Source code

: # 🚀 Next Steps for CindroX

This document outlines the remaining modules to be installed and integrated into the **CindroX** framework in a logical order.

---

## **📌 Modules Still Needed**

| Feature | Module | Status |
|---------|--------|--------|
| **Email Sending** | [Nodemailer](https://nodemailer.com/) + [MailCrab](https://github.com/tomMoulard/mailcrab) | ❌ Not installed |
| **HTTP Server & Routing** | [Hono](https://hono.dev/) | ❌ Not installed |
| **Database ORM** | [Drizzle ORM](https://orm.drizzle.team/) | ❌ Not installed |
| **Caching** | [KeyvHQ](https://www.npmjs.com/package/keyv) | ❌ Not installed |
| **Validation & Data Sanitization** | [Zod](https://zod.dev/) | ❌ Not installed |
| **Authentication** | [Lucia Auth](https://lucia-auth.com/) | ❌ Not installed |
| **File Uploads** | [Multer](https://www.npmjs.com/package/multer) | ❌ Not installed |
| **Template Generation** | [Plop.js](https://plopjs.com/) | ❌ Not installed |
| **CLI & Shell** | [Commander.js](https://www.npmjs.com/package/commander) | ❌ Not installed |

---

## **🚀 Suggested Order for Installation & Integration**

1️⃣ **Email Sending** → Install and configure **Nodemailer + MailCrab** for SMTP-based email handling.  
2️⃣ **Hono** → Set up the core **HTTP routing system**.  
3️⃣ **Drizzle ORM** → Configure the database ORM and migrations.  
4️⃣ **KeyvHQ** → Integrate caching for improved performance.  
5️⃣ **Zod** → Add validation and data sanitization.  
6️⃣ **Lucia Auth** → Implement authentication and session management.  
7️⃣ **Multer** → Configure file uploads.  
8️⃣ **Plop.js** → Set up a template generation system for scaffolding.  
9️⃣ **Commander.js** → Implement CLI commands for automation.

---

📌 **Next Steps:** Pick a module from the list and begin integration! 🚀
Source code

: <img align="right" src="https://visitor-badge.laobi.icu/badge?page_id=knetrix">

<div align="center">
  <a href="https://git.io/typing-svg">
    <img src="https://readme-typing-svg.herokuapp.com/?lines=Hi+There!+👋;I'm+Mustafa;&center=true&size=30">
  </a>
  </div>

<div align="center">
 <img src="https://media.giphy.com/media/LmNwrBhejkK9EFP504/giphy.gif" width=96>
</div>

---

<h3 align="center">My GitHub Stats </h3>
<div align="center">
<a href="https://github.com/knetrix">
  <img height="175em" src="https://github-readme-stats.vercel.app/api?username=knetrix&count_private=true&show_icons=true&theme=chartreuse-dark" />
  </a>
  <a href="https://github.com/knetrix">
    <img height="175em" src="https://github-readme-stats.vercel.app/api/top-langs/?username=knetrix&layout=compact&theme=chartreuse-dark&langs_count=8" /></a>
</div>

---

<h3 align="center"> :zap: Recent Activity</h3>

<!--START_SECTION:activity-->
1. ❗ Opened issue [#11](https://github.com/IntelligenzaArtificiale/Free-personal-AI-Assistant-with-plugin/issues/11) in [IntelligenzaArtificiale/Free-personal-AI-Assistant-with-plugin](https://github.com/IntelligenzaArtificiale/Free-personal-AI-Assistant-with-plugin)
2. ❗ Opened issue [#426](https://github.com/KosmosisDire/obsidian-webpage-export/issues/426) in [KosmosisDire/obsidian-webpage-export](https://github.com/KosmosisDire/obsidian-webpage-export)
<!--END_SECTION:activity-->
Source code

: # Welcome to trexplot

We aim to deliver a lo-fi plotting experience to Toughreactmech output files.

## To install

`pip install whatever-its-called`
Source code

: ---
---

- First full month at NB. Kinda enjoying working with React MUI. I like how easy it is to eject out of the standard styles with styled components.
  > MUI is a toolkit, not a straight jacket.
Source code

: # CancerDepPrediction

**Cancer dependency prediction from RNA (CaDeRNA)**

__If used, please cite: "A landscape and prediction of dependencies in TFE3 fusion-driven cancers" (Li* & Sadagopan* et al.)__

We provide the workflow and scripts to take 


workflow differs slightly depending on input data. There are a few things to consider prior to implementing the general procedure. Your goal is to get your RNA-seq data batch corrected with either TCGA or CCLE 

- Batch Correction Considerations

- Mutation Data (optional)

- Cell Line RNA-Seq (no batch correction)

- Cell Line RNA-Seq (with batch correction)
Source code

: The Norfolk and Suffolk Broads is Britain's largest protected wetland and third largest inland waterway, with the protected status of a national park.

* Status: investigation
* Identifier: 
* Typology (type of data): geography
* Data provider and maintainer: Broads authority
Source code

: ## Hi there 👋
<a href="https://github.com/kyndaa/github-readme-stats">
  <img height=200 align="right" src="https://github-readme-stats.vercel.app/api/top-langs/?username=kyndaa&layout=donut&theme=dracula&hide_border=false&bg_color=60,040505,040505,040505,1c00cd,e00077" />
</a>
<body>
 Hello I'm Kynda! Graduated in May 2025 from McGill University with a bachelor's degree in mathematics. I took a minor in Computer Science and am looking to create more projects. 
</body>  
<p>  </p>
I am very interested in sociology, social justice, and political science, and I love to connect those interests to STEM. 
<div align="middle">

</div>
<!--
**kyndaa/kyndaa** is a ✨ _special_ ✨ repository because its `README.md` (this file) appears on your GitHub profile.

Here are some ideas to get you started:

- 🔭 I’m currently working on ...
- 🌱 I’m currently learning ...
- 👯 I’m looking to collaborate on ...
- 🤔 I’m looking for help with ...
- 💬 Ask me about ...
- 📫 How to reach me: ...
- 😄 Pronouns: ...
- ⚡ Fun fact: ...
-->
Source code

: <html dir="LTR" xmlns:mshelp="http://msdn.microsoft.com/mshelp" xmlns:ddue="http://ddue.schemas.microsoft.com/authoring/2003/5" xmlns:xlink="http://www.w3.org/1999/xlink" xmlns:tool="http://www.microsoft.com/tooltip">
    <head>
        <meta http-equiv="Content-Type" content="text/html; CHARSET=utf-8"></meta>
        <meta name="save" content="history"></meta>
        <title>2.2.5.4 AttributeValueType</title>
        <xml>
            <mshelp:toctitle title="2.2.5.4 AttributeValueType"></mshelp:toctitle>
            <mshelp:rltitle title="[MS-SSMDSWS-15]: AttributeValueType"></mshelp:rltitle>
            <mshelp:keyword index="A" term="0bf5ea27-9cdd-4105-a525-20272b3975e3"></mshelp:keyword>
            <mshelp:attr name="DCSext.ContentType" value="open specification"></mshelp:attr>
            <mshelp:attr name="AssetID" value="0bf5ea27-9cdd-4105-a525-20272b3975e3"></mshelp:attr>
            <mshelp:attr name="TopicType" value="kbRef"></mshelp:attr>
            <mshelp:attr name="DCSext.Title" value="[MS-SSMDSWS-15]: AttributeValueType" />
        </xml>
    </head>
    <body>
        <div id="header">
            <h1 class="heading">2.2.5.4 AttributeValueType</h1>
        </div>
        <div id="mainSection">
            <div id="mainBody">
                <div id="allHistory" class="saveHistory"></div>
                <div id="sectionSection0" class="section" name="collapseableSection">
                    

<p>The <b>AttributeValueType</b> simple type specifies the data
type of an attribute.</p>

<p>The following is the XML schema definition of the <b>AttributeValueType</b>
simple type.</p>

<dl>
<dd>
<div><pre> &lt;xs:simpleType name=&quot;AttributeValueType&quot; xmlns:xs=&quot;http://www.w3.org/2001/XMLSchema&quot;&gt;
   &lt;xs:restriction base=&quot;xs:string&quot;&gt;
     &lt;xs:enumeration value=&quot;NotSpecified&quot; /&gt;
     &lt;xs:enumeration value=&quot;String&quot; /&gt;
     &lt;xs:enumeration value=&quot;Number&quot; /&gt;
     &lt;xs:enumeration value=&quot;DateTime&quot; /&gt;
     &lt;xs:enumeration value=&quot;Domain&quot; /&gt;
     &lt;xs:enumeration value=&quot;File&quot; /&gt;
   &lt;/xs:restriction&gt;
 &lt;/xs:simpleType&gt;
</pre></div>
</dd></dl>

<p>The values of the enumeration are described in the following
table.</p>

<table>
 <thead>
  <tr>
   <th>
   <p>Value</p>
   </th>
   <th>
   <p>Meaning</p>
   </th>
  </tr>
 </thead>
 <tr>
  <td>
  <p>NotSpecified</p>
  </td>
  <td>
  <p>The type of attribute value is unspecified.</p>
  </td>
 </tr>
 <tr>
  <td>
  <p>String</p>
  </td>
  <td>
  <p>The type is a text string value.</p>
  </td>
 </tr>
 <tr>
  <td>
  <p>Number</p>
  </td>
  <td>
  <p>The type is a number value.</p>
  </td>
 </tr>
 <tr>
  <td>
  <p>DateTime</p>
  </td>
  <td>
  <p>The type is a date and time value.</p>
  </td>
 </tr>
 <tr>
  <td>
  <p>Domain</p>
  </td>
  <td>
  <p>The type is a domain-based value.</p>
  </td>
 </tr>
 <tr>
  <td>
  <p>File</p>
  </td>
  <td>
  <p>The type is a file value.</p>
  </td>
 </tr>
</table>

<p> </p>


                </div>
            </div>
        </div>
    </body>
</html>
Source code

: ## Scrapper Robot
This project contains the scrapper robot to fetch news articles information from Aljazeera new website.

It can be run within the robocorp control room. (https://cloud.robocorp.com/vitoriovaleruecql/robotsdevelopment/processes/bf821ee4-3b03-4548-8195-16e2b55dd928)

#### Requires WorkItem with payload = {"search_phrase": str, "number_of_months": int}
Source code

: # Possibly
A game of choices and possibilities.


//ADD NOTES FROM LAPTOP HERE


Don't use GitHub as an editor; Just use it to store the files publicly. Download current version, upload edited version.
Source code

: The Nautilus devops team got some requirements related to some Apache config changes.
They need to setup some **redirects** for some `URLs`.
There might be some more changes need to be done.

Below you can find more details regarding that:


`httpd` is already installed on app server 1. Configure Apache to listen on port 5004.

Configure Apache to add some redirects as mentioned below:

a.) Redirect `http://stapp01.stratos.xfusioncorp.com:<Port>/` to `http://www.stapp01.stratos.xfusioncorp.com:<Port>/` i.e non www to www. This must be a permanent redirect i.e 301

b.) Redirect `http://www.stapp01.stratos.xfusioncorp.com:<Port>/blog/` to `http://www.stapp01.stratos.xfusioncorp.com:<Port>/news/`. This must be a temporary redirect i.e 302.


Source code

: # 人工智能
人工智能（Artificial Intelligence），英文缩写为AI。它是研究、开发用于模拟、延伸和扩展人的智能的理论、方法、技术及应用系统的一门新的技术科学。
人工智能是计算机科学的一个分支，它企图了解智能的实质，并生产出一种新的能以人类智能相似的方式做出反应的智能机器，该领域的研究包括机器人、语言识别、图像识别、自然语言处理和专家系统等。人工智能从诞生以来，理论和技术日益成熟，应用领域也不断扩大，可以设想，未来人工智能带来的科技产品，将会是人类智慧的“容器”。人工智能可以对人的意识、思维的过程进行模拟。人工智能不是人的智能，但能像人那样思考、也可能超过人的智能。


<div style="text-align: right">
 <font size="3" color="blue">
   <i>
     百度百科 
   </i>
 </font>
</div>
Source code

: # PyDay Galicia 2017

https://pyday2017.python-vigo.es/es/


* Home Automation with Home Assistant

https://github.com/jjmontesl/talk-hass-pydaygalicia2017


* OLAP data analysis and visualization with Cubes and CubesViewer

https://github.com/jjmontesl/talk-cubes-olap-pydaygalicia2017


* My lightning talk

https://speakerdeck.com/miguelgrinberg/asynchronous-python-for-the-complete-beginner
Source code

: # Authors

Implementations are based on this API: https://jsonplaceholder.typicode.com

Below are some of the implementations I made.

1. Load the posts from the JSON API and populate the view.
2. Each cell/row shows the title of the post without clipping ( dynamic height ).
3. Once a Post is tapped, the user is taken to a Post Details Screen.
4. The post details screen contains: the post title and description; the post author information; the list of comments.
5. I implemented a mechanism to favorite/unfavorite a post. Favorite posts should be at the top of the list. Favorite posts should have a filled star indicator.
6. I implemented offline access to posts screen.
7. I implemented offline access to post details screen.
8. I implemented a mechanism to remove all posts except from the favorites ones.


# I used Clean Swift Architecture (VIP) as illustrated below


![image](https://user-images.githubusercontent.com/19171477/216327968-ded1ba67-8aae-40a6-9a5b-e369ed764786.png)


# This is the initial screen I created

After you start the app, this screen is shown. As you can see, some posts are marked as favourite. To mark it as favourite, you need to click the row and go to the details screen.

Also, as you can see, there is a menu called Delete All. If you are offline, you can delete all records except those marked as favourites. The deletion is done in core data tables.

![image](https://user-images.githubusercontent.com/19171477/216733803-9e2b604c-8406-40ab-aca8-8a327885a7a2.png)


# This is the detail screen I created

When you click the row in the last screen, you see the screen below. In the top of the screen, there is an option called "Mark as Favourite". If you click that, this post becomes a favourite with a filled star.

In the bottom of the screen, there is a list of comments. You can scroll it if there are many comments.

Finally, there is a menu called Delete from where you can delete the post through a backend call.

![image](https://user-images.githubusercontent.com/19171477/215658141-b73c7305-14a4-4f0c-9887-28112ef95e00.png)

━━━━━━

■ WHAT IS NEEDED
Wherever the word "jjmontesl" turns up in the records above, copy the line that holds it.

■ SOLUTION TO THIS TASK
https://github.com/jjmontesl/talk-hass-pydaygalicia2017
https://github.com/jjmontesl/talk-cubes-olap-pydaygalicia2017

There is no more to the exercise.